Is it possible to lose weight at 53?
I am finding it a struggle.
This morning I went to my primary care physician to get my thyroid checked. We talked about all the things I already know…but sometimes fail to do. You know, don’t eat sugar (but cookies have sugar, chocolate has sugar and I love chocolate and cookies.) Sugar has been known to call my name in the middle of a TV show…causing me to pause the show and walk all the way to the kitchen to locate the little chatter box chocolate bar.

The majority of the time I eat healthy. I don’t eat meat. I don’t drink soda. I rarely eat fried foods. I do eat healthy breads. I do eat a lot of vegetables, fruits and plenty of beans. If I eat pasta or rice it is whole grain….so why is my belly still jumping around showing the world there is absolutely no muscle tone anywhere in that region?

I don’t know.

Did I mention I exercise? Oh yes….I do that frequently.

I’m guessing my thyroid results will come back fine. But I decided it was important to make sure I wasn’t beating my head against a brick wall. So assuming it comes back normal I need to rethink what is going in my body and where I might be lying to myself about my actual food intake.

As I ramble on, writing about what to eat and how to lose, I realize my moment of gratitude is that I have such a silly, 1st world problem.

There are people throughout this world that don’t have the opportunity to eat the diet of their choice.

I know I am fortunate and certainly blessed to have the opportunity to look at my diet and choose to make changes in whatever way I think is necessary.

And I’m certainly grateful to have the opportunity to whine about the struggle of weight loss at 53!

Honesty?

She did it again…and she isn’t wrong!

Yesterday I wrote about people with developmental disabilities and their ability to love unconditionally.
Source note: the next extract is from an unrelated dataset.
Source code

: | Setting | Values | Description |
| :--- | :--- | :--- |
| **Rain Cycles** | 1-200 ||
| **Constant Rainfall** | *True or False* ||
Today I visited with one of my clients that is brutally honest. Her honesty isn’t meant to be hurtful….its just meant to be honest.

I’ve mentioned this client in the past….she tends to catch me off guard with her comments.

Today our conversation went something like this…

Her: Are you still a vegetarian?

Me: Yes

Her: What do you eat?

Me: Fruits, Vegetables, beans, etc.

Her: That must be why your skin looks so nice. I just don’t understand the weight.

Me: Me either 😦

Where is the gratitude in this conversation? I actually appreciate her honesty. Sadly she isn’t wrong….and I too am confused about why I’m not dropping weight.

Of course it could have something to do with the bag of mint M&M’s I found in the cabinet…but I’m not totally sold on that!